Here is a discussion of the same issue from the judgment against Erhard Milch. The full judgment can be seen at:

NMT judgment against Ehard Milch,
Our conclusion is that the same unlawful acts of violence which constituted war crimes under count one of the indictment also constitute crimes against humanity as alleged in count three of the indictment. Having determined the defendant to be guilty of war crimes under count one, it follows, of necessity, that he is also guilty of the separate offense of crime against humanity, as alleged in count three, and this Tribunal so determines.

In exculpation, the defendant states that he was a German soldier and that whatever was done by him or with his knowledge or consent was done in pursuance of a national military policy promulgated by Hitler and in obedience to military orders. He protests that, no matter how violently he disagreed with the methods used by the German Reich in the furthering of its policy of aggressive war, he was helpless to extricate himself and had no alternative except to stay with the venture to the bitter end. It is true that withdrawal may involve risks and dangers, but these are incidental to the original affiliation with the unlawful scheme. He who elects to participate in a venture which may result in failure must make his election to abandon the enterprise if it is not to his liking or to stay as a participant, and win or lose according to the outcome.

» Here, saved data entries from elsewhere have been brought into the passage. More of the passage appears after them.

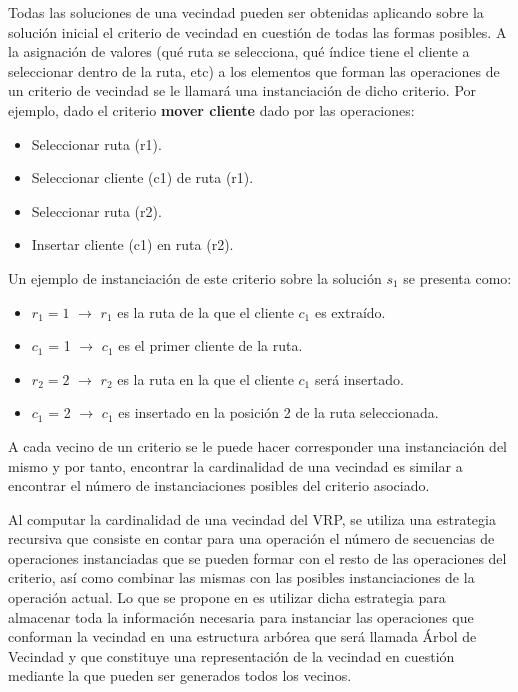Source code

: Todas las soluciones de una vecindad pueden ser obtenidas aplicando sobre la solución inicial el criterio de vecindad en cuestión de todas las formas posibles. A la asignación de valores (qué ruta se selecciona, qué índice tiene el cliente a seleccionar dentro de la ruta, etc) a los elementos que forman las operaciones de un criterio de vecindad se le llamará una instanciación de dicho criterio. Por ejemplo, dado el criterio \textbf{mover cliente} dado por las operaciones: 

\begin{itemize}
	\item Seleccionar ruta (r1).
	\item Seleccionar cliente (c1) de ruta (r1).
	\item Seleccionar ruta (r2).
	\item Insertar cliente (c1) en ruta (r2).
\end{itemize}

Un ejemplo de instanciación de este criterio sobre la solución $s_1$ se presenta como:

\begin{itemize}
	\item $r_1 = 1$ $\rightarrow$ $r_1$ es la ruta de la que el cliente $c_1$ es extraído.
	\item $c_1$ = 1 $\rightarrow$ $c_1$ es el primer cliente de la ruta.
	\item $r_2 = 2$ $\rightarrow$ $r_2$ es la ruta en la que el cliente $c_1$ será insertado.
	\item $c_1$ = 2 $\rightarrow$ $c_1$ es insertado en la posición 2 de la ruta seleccionada.
\end{itemize}

A cada vecino de un criterio se le puede hacer corresponder una instanciación del mismo y por tanto, encontrar la cardinalidad de una vecindad es similar a encontrar el número de instanciaciones posibles del criterio asociado.

Al computar la cardinalidad de una vecindad del VRP, se utiliza una estrategia recursiva que consiste en contar para una operación el número de secuencias de operaciones instanciadas que se pueden formar con el resto de las operaciones del criterio, así como combinar las mismas con las posibles instanciaciones de la operación actual. Lo que se propone en \cite{Hector} es utilizar dicha estrategia para almacenar toda la información necesaria para instanciar las operaciones que conforman la vecindad en una estructura arbórea que será llamada Árbol de Vecindad y que constituye una representación de la vecindad en cuestión mediante la que pueden ser generados todos los vecinos.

Much significance must be attached to the meeting of 23 May 1939, at which the defendant was admittedly present and in which Hitler spoke at great length as to his plans for the subjugation of friendly minor nations and the ultimate conquest of Europe. A Purported record of the events at this meeting has been introduced in evidence and has been found to be reliable and accurate by the International Military Tribunal. The defendant has throughout insisted that this record is spurious and was made by Schmundt long after the occasion which it records. Of course, it was never anticipated that this record, which was marked "Top Secret, To be Transmitted by Officer Only," would ever be captured and its contents become known. It is not surprising that those who sat and listened to the astounding program of the Fuehrer now wish that they had been absent. It cannot be denied that there was a meeting of some kind which the defendant attended and at which the Fuehrer spoke, and further that it was held a few short months before the actual invasion of Poland, as forecast in the report of the meeting. The Schmundt paper does not pretend to be a verbatim report of Hitler's exact words, but certainly all of the diabolical plans which it reveals were not manufactured by Schmundt out of thin air, attributed to Hitler, and then marked "Top Secret". Even if Hitler said only a small part of what is attributed to him by Schmundt, there was enough said to advise and warn a man of the defendant's intelligence and experience that mischief was afoot. Every sentence shrieks of war. The record hints at nothing else, and, if all references to conquest and war and world domination are eliminated, Hitler did not speak at all. At this early date, the defendant must be charged with knowledge that a war of aggression, to be ruthlessly pursued, was planned. This, then, was the time for him to have made his decision - the decision which confronts every man daily - to be honorable or dishonorable. Life consists quite generally in making such decisions. As an old soldier, schooled in the code of war and well aware of the principles to which an honorable soldier must adhere, he sat complacently and listened to a proposed program which violated national honor, personal integrity and the moral code of an honest soldier. He made his choice and elected to ride with the tyrant.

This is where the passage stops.